James membawaku ke samping rumahnya, tempat dimana tadi aku memanjat. Namun kini, sudah ada tangga disana.

"kamu naik tangga ini ya, jadi kamu bisa keluar." titah James padaku.

"baiklah, terima kasih James. Senang bertemu denganmu, kapan-kapan keluarlah. Maka kau akan tau indahnya dunia yang aku tempati, aku menunggumu." ucapku tulus.

James mengangguk, lalu aku menaiki tangga itu dan sampai di atas tembok. Aku melambaikan tangan pada James, dan di balas lambaian juga olehnya.

Aku turun dari tembok dan mengendap-ngendap menjauh dari hutan, jujur ini benar-benar menegangkan. Aku pikir James akan menangkapku, ternyata tidak.

"James, kau baik. Suatu hari nanti, aku akan membalas kebaikanmu. Kau akan bebas dan terbang ke angkasa, sangkar itu bukanlah tempatmu. Aku janji, kau pasti akan bebas." ucapku sambil menatap langit yang cerah.

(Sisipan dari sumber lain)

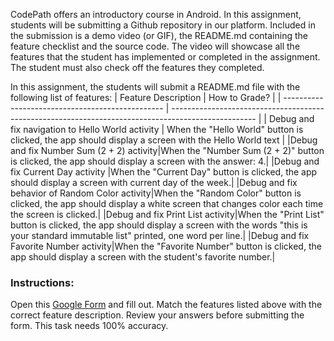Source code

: CodePath offers an introductory course in Android. In this assignment, students will be submitting a Github repository in our platform. Included in the submission is a demo video (or GIF), the README.md containing the feature checklist and the source code. The video will showcase all the features that the student has implemented or completed in the assignment. The student must also check off the features they completed. 


In this assignment, the students will submit a README.md file with the following list of features:
| Feature Description                              | How to Grade?                                                                                       |
| ------------------------------------------------ | --------------------------------------------------------------------------------------------------- |
| Debug and fix navigation to Hello World activity | When the "Hello World" button is clicked, the app should display a screen with the Hello World text     | 
|Debug and fix Number Sum (2 + 2) activity|When the "Number Sum (2 + 2)" button is clicked, the app should display a screen with the answer: 4.|
|Debug and fix Current Day activity |When the "Current Day" button is clicked, the app should display a screen with current day of the week.|
|Debug and fix behavior of Random Color activity|When the "Random Color" button is clicked, the app should display a white screen that changes color each time the screen is clicked.|
|Debug and fix Print List activity|When the "Print List" button is clicked, the app should display a screen with the words "this is your standard immutable list" printed, one word per line.|
|Debug and fix Favorite Number activity|When the "Favorite Number" button is clicked, the app should display a screen with the student's favorite number.|


<h3>Instructions:</h3>

Open this [Google Form](https://forms.gle/iodirPxuLNCNz9xe9) and fill out. Match the features listed above with the correct feature description. Review your answers before submitting the form. This task needs 100% accuracy.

Aku melangkah melewati jalan setapak yang terlihat sepi, karna ini jalan menuju hutan. Tidak lama kemudian aku tiba di perkampungan yang aku tempati, mulai dari sini jalan pasti ramai. Karna banyak orang berlalu lalang, dan tentu saja toko-toko yang menjual barang serta makanan.

Aku mengingat jika di rumah tidak ada bahan makanan, aku berbelok mampir kesebuah toko dan membeli bahan makanan untuk beberapa hari.

Setelah selesai dengan belanjaan, aku melanglah pulang. Tubuhku sangat lengket karna keringat, hari juga sudah terik. Sepertinya mandi akan sangat menyembuhkan rasa lelahku.

.

.

.

.

.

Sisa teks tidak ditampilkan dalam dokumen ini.